13
「マジで?」
「マジで。」
レイは、部員達に財布を持っているか聞いて回る。
しかし、『盗難被害防止のため』と顧問に口うるさく言われていたせいか誰も持っていなかった。
「先生ならあると思うけど。戻って来たら聞いてやるよ。」
うっわ、オレってば超ダセェ。
全員の帰り支度が終わり、相手にあいさつを済ませた。
まだ戻らない、顧問と龍二を校門で待つ事になった。
「バスケ、やらないの?」
1人だけ私服で浮いているオレに話しかけて来たのは、マネージャーの五十嵐だった。
「あァ?オレ?なんで?」
「五十嵐。なんでも何もコイツ、『紫亘先輩の弟』と思えないほど下手クソなんだよ。」
レイが横から口を挟む。
「ッざけんな!テメ、黙ってろ。」
実は、入学してすぐアニキや部員に「適性検査」を受けさせられた。
が、結果は散々。
「だから言ったじゃねェか。曙覧、ツラじゃなくて運動神経が俺に似りゃあ良かったのにな!」
そう、大爆笑された。
その時オレと一緒にいた龍二の視線に気が付いたのが、レイだった。
「やってみる?」
細い目をさらに細めて問いかけるレイに、龍二は遠慮がちに答えた。
「…でも俺、目が…。

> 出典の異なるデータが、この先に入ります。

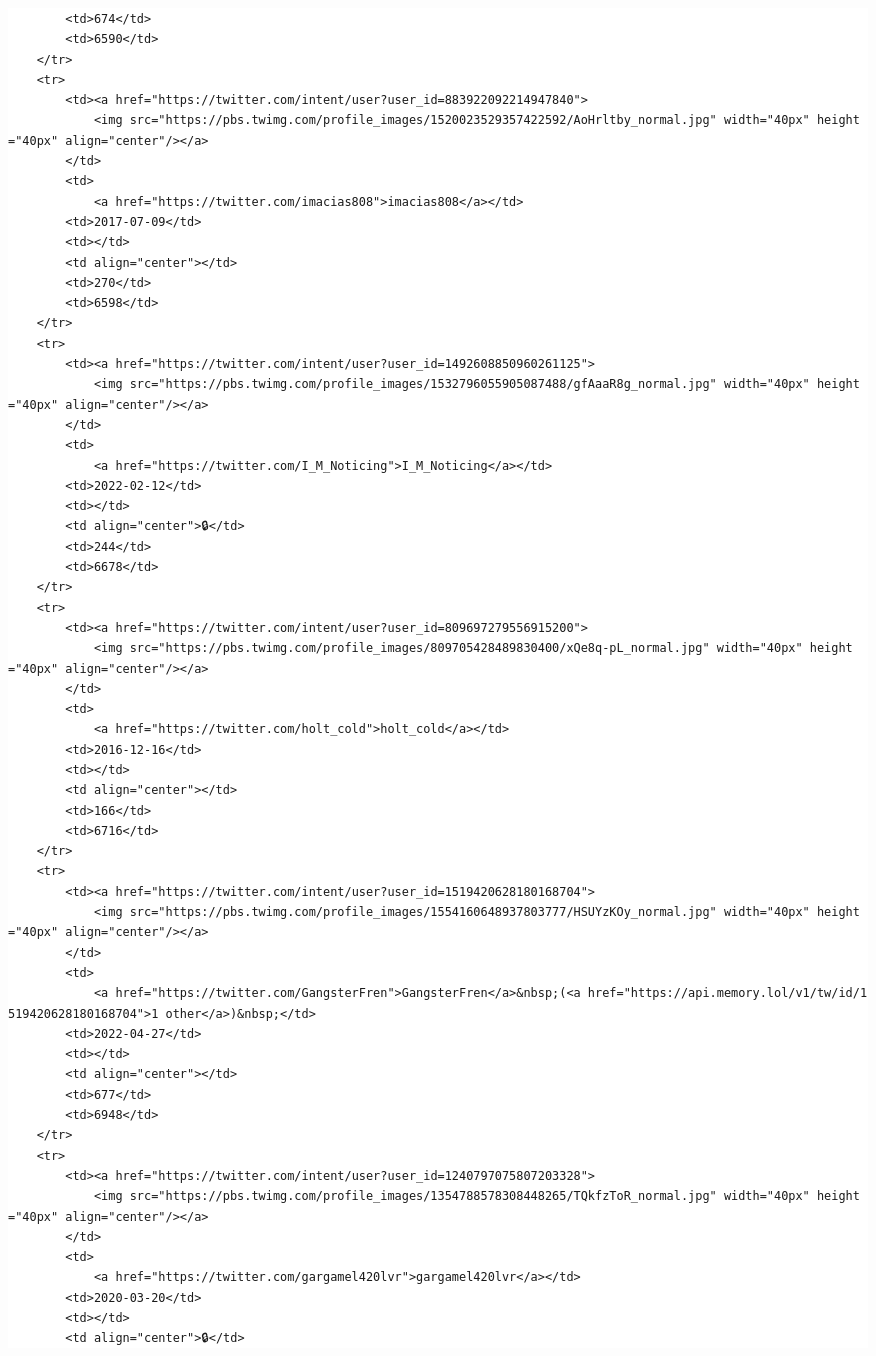             <td>674</td>
            <td>6590</td>
        </tr>
        <tr>
            <td><a href="https://twitter.com/intent/user?user_id=883922092214947840">
                <img src="https://pbs.twimg.com/profile_images/1520023529357422592/AoHrltby_normal.jpg" width="40px" height="40px" align="center"/></a>
            </td>
            <td>
                <a href="https://twitter.com/imacias808">imacias808</a></td>
            <td>2017-07-09</td>
            <td></td>
            <td align="center"></td>
            <td>270</td>
            <td>6598</td>
        </tr>
        <tr>
            <td><a href="https://twitter.com/intent/user?user_id=1492608850960261125">
                <img src="https://pbs.twimg.com/profile_images/1532796055905087488/gfAaaR8g_normal.jpg" width="40px" height="40px" align="center"/></a>
            </td>
            <td>
                <a href="https://twitter.com/I_M_Noticing">I_M_Noticing</a></td>
            <td>2022-02-12</td>
            <td></td>
            <td align="center">🔒</td>
            <td>244</td>
            <td>6678</td>
        </tr>
        <tr>
            <td><a href="https://twitter.com/intent/user?user_id=809697279556915200">
                <img src="https://pbs.twimg.com/profile_images/809705428489830400/xQe8q-pL_normal.jpg" width="40px" height="40px" align="center"/></a>
            </td>
            <td>
                <a href="https://twitter.com/holt_cold">holt_cold</a></td>
            <td>2016-12-16</td>
            <td></td>
            <td align="center"></td>
            <td>166</td>
            <td>6716</td>
        </tr>
        <tr>
            <td><a href="https://twitter.com/intent/user?user_id=1519420628180168704">
                <img src="https://pbs.twimg.com/profile_images/1554160648937803777/HSUYzKOy_normal.jpg" width="40px" height="40px" align="center"/></a>
            </td>
            <td>
                <a href="https://twitter.com/GangsterFren">GangsterFren</a>&nbsp;(<a href="https://api.memory.lol/v1/tw/id/1519420628180168704">1 other</a>)&nbsp;</td>
            <td>2022-04-27</td>
            <td></td>
            <td align="center"></td>
            <td>677</td>
            <td>6948</td>
        </tr>
        <tr>
            <td><a href="https://twitter.com/intent/user?user_id=1240797075807203328">
                <img src="https://pbs.twimg.com/profile_images/1354788578308448265/TQkfzToR_normal.jpg" width="40px" height="40px" align="center"/></a>
            </td>
            <td>
                <a href="https://twitter.com/gargamel420lvr">gargamel420lvr</a></td>
            <td>2020-03-20</td>
            <td></td>
            <td align="center">🔒</td>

」
「試合すんワケじゃねェし!ホレ。」
アニキはバスケをやりたいヤツなら万人歓迎。龍二に向かってボールを投げた。
龍二はそれをリズミカルにドリブルし始めた。
その音がだんだんと早くなりバスケットに向かって走り出したと思った時、ドリブルの音は止んだ。
位置は、手前のバスケットのすぐ近く。
その場所から龍二はショットを打っていたのだ。
離れたボールはまるで自らがバスケットを目指しているかのようななめらかな弧を描き、そして音もなく吸い込まれた。
ボールが床に落ちた、その音で我に返る。
「スウィッシュ…。」
まさにショットに相応しい、レイの静かなつぶやきがその場に響いた。